1) The lack of transparency and accountability in decision-making.
All candidates in the last election promised more open government. So far, this Council has proven to be more secretive than its predecessor. It has put off promised public consultations on water, sewer, and the Master Plan for over a year. It has suspended the PPU planning exercise for central Chelsea. Without inclusive community input Council made major changes to the configuration of the Meredith Centre twice in the past year.

2) The absence of strategic planning.
2010 was to have been a revision year for Chelsea’s Master Plan, the blueprint that is supposed to guide development in the Municipality. The last revision, in 2005, featured 14 separate community meetings to decide Chelsea’s way forward. Though the Mayor promised public consultations on the Master Plan would be held in July of 2010, and then revised the date to November 2010, no meetings have taken place and none are planned. While facing some of the most important decisions in Chelsea’s history, Council continues to prefer to operate on an ad hoc basis.

3) The ignoring of the public input.
The Municipality formed Vision Chelsea and initially was a strong supporter of its objective to produce a citizen-led vision for the future of central Chelsea which would be used to develop the PPU (plan) for the Old Chelsea/Chelsea corridor. However, the vision of the citizens (low density, rural village feel) conflicted with Council’s vision (high density, urban infrastructure). To deal with this Council hired a consultant who produced a PPU which ignored the Vision Chelsea report and supported Council’s vision. Public push-back has led to the suspension of the PPU exercise just at a time when Chelsea desperately needs a proper plan for its central core. Members of Council have been talking publically about scrapping the PPU exercise and keeping the PAE system which has no planning rules.

4) An unclear agenda on water and sewer.
Throughout 2010 the Mayor promised meaningful public consultations on the issue of a municipal water and sewer system for central Chelsea. The public was assured that no decision would be taken without this public input. No such consultations have taken place. Now, the Mayor and Council are stating publically that they plan to put a sewer system in central Chelsea, and that they support putting in municipal water as well.
Even though there has been no public discourse on this major infrastructure, Council last year spent over $200,000 on plans for a system (subsequently shelved) and have budgeted $600,000 for engineering plans this year. In addition, the municipality is currently advertizing a permanent position for a water and wastewater engineer, with the successful candidate due to start on March 28, 2011. We still have no idea what this infrastructure will cost to build and to operate.

5) Mismanagement of development in central Chelsea.
When the previous Council approved the Chelsea Creek project based on the responsibility of the developers to monitor and remediate other wells in the ‘zone of influence’ of the project for a period of 20 years, it effectively froze all subsequent development in the ‘zone’, as any new well would change the existing water draw and therefore eliminate Chelsea Creek’s responsibility.
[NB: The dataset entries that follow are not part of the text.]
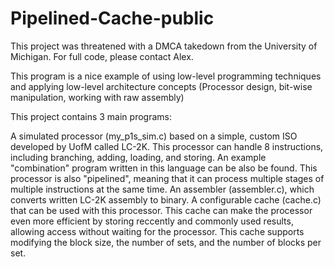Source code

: # Pipelined-Cache-public

This project was threatened with a DMCA takedown from the University of Michigan. For full code, please contact Alex.

This program is a nice example of using low-level programming techniques and applying low-level architecture concepts (Processor design, bit-wise manipulation, working with raw assembly)

This project contains 3 main programs:

A simulated processor (my_p1s_sim.c) based on a simple, custom ISO developed by UofM called LC-2K. This processor can handle 8 instructions, including branching, adding, loading, and storing. An example "combination" program written in this language can be also be found. This processor is also "pipelined", meaning that it can process multiple stages of multiple instructions at the same time.
An assembler (assembler.c), which converts written LC-2K assembly to binary.
A configurable cache (cache.c) that can be used with this processor. This cache can make the processor even more efficient by storing reccently and commonly used results, allowing access without waiting for the processor. This cache supports modifying the block size, the number of sets, and the number of blocks per set.
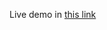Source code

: Live demo in <a href="https://trungh13.github.io/integrify-assignment9-cryptocurrency/">this link</a>
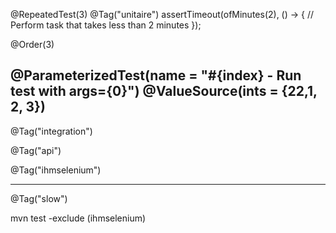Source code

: @RepeatedTest(3)
@Tag("unitaire")
assertTimeout(ofMinutes(2), () -> {
            // Perform task that takes less than 2 minutes
        });

@Order(3)

@ParameterizedTest(name = "#{index} - Run test with args={0}")
@ValueSource(ints = {22,1, 2, 3})
----------------
@Tag("integration")


@Tag("api")


@Tag("ihmselenium")

-----------------

@Tag("slow")


mvn  test -exclude (ihmselenium)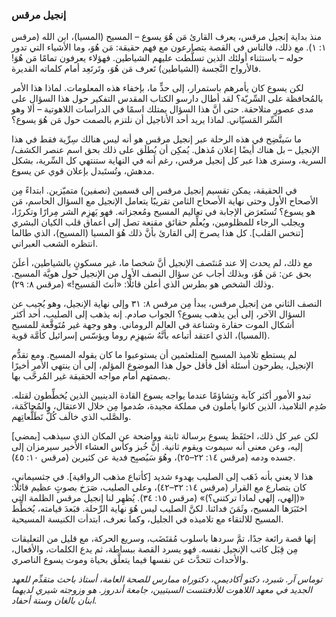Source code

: ### إنجيل مرقس

منذ بداية إنجيل مرقس، يعرف القارئ مَن هُوَ يسوع – المسيح (المسيا)، ابن الله (مرقس ١: ١). مع ذلك، فالناس في القصة يتصارعون مع فهم حقيقة: مَن هُوَ، وما الأشياء التي تدور حوله – باستثناء أولئك الذين تسلَّطت عليهم الشياطين. فهؤلاء يعرفون تمامًا مَن هُوَ! فالأرواح النَّجسة (الشياطين) تَعرف مَن هُوَ، وتَرتَعِد أمام كلماته القديرة.

لكن يسوع كان يأمرهم باستمرار، إلى حدٍّ ما، بإخفاء هذه المعلومات. لماذا هذا الأمر بالمُحافظة على السِّريّة؟ لقد أطال دارسو الكتاب المقدس التفكير حول هذا السؤال على مدى عصورٍ متلاحقة. حتى أنَّ هذا السؤال يمتلك اسمًا في الدراسات اللاهوتية – ألا وهو السِّر المَسيّاني. لماذا يريد أحد الأناجيل أن نلتزم بالصمت حول مَن هُوَ يسوع؟

ما سَيتَّضِح في هذه الرحلة عبر إنجيل مرقس هو أنه ليس هنالك سِرِّية فقط في هذا الإنجيل – بل هناك أيضًا إعلان مُذهل. يُمكِن أن يُطلَق على ذلك بحق اسم عنصر الكشف/السرية، وسنرى هذا عبر كل إنجيل مرقس، رغم أنه في النهاية ستنتهي كل السِّرية، بشكل مدهش، وتُستَبدل بإعلان قوي عن يسوع.

في الحقيقة، يمكن تقسيم إنجيل مرقس إلى قسمين (نصفين) متميّزين. ابتداءً مِن الأصحاح الأول وحتى نهاية الأصحاح الثامن تقريبًا يتعامل الإنجيل مع السؤال الحاسم، مَن هو يسوع؟ تُستَعرَض الإجابة في تعاليم المسيح ومُعجزاته. فهو يَهزِم الشر مِرارًا وتكررًا، ويجلب الرجاء للمظلومين، ويُعلِّم حقائق مقنعة تصل إلى أعماق قلب الكيان البشري [تنخس القلب]. كل هذا يصرخ إلى القارئ بأنَّ ذلك هُوَ المسيا (المسيح)، الذي طالما انتظره الشعب العبراني.

مع ذلك، لم يحدث إلا عند مُنتَصف الإنجيل أنَّ شخصا ما، غير مسكونٍ بالشياطين، أعلَنَ بحق عن: مَن هُوَ، وبذلك أجاب عن سؤال النصف الأول من الإنجيل حول هويَّة المسيح. وذلك الشخص هو بطرس الذي أعلن قائلًا: «أنتَ المَسيح!» (مرقس ٨: ٢٩).

النصف الثاني من إنجيل مرقس، يبدأ مِن مرقس ٨: ٣١ وإلى نهاية الإنجيل، وهو يُجيب عن السؤال الآخر، إلى أين يذهب يسوع؟ الجواب صادم. إنه يذهب إلى الصليب، أحد أكثر أشكال الموت حقارة وشناعة في العالم الروماني. وهو وجهة غير مُتَوقَّعة للمسيح (المسيا)، الذي اعتقد أتباعه بأنَّهُ سَيهزِم روما ويؤسّس إسرائيل كأمَّة قوية.

لم يستطع تلاميذ المسيح المتلعثمين أن يستوعبوا ما كان يقوله المسيح. ومع تقدُّم الإنجيل، يطرحون أسئلة أقل فأقل حول هذا الموضوع المؤلم، إلى أن ينتهي الأمر أخيرًا بصمتهم أمام مواجه الحقيقة غير المُرحَّب بها.

تبدو الأمور أكثر كآبة وتشاؤمًا عندما يواجه يسوع القادة الدينيين الذين يُخطِّطون لقتله. صُدِم التلاميذ، الذين كانوا يأملون في مملكة مجيدة، صُدموا مِن خلال الاعتقال، والمُحاكَمَة، والصَّلب الذي خالَف كُلَّ تَطَلُّعاتِهم.

لكن عبر كل ذلك، احتَفَظ يسوع برسالة ثابتة وواضحة عن المكان الذي سيذهب [يمضي] إليه، وعن معنى أنه سيموت ويقوم ثانية. إنَّ خُبز وكأس العشاء الأخير سيرمزان إلى جسده ودمه (مرقس ١٤: ٢٢–٢٥)، وهُوَ سَيُصبِح فدية عن كثيرين (مرقس ١٠: ٤٥).

هذا لا يعني بأنه ذَهَب إلى الصليب بهدوء شديد [كأتباع مذهب الرواقية]. في جثسيماني، كان يتصارع مع القرار (مرقس ١٤: ٣٢–٤٢)، وعلى الصليب، صَرَخ بصوتٍ عظيم قائلًا: «(إلهي، إلهي لماذا تركتني؟)» (مرقس ١٥: ٣٤). يُظهِر لنا إنجيل مرقس الظلمة التي اختَبَرَها المسيح، وثَمَنَ فدائنا. لكنَّ الصليب ليس هُوَ نهاية الرِّحلة. فبَعدَ قيامته، يُخطِّط المسيح للالتقاء مع تلاميذه في الجليل، وكما نعرف، ابتدأت الكنيسة المسيحية.

إنها قصة رائعة جدًا، تمَّ سردها باسلوب مُقتَضَب، وسريع الحركة، مع قليل من التعليقات مِن قِبَل كاتب الإنجيل نفسه. فهو يسرد القصة ببساطة، ثم يدع الكلمات، والأفعال، والأحداث تتحدَّث عن نفسها فيما يتعلَّق بحياة وموت يسوع الناصري.

_توماس آر. شبرد، دكتو أكاديمي، دكتوراه ممارس للصحة العامة، أستاذ باحث متقدِّم للعهد الجديد في معهد اللاهوت للأدفنتست السبتيين، جامعة أندروز. هو وزوجته شيري لديهما ابنان بالغان وستة أحفاد._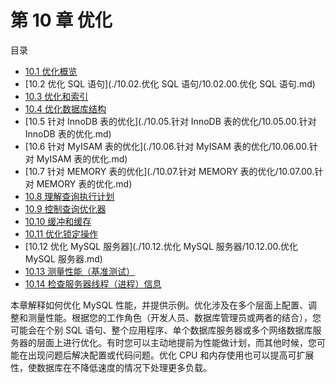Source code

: # 第 10 章 优化

目录

- [10.1 优化概览](./10.01.优化概览/10.01.00.优化概览.md)
- [10.2 优化 SQL 语句](./10.02.优化 SQL 语句/10.02.00.优化 SQL 语句.md)
- [10.3 优化和索引](./10.03.优化和索引/10.03.00.优化和索引.md)
- [10.4 优化数据库结构](./10.04.优化数据库结构/10.04.00.优化数据库结构.md)
- [10.5 针对 InnoDB 表的优化](./10.05.针对 InnoDB 表的优化/10.05.00.针对 InnoDB 表的优化.md)
- [10.6 针对 MyISAM 表的优化](./10.06.针对 MyISAM 表的优化/10.06.00.针对 MyISAM 表的优化.md)
- [10.7 针对 MEMORY 表的优化](./10.07.针对 MEMORY 表的优化/10.07.00.针对 MEMORY 表的优化.md)
- [10.8 理解查询执行计划](./10.08.理解查询执行计划/10.08.00.理解查询执行计划.md)
- [10.9 控制查询优化器](./10.09.控制查询优化器/10.09.00.控制查询优化器.md)
- [10.10 缓冲和缓存](./10.10.缓冲和缓存/10.10.00.缓冲和缓存.md)
- [10.11 优化锁定操作](./10.11.优化锁定操作/10.11.00.优化锁定操作.md)
- [10.12 优化 MySQL 服务器](./10.12.优化 MySQL 服务器/10.12.00.优化 MySQL 服务器.md)
- [10.13 测量性能（基准测试）](./10.13.测量性能（基准测试）/10.13.00.测量性能（基准测试）.md)
- [10.14 检查服务器线程（进程）信息](./10.14.检查服务器线程（进程）信息/10.14.00.检查服务器线程（进程）信息.md)

本章解释如何优化 MySQL 性能，并提供示例。优化涉及在多个层面上配置、调整和测量性能。根据您的工作角色（开发人员、数据库管理员或两者的结合），您可能会在个别 SQL 语句、整个应用程序、单个数据库服务器或多个网络数据库服务器的层面上进行优化。有时您可以主动地提前为性能做计划，而其他时候，您可能在出现问题后解决配置或代码问题。优化 CPU 和内存使用也可以提高可扩展性，使数据库在不降低速度的情况下处理更多负载。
The current Council is now trying to use this major error in management as an argument for bringing in municipal water.

6) The lack of a clear financial picture for the Meredith Centre.
Council has said it is determined to proceed with construction of the Meredith Centre. The business plan upon which this decision is based relies on projected revenues that are based on assumptions rather than on actual market studies, and on unknown operating and maintenance costs (since the actual design of the complex has yet to be decided). The proportion of annual operating and maintenance costs for which the taxpayers of Chelsea will be responsible has not been made public. Also, Council has made conflicting statements as to whether the Centre will have its own water/wastewater system or whether it will rely on a yet-to-be-built municipal system. There unknown costs implications for either scenario.

7) The lack of adequate project assessment.
Council’s high-density, urban infrastructure vision for central Chelsea has major tax and social implications. In spite of this, Council has not undertaken any economic, social, traffic, or safety impact studies to validate its vision. Nor has it undertaken a hydro geological study of the central Chelsea area to determine what water resources currently exist, and what sort of development these would support.
In its discussion of municipal water, Council does not address the elephant in the room, namely that piped-in water and high density zoning is a prescription for the urbanization of Chelsea, and for the very real possibility of future amalgamation with Gatineau. Rather than ignoring this, Council should be making it central to the debate.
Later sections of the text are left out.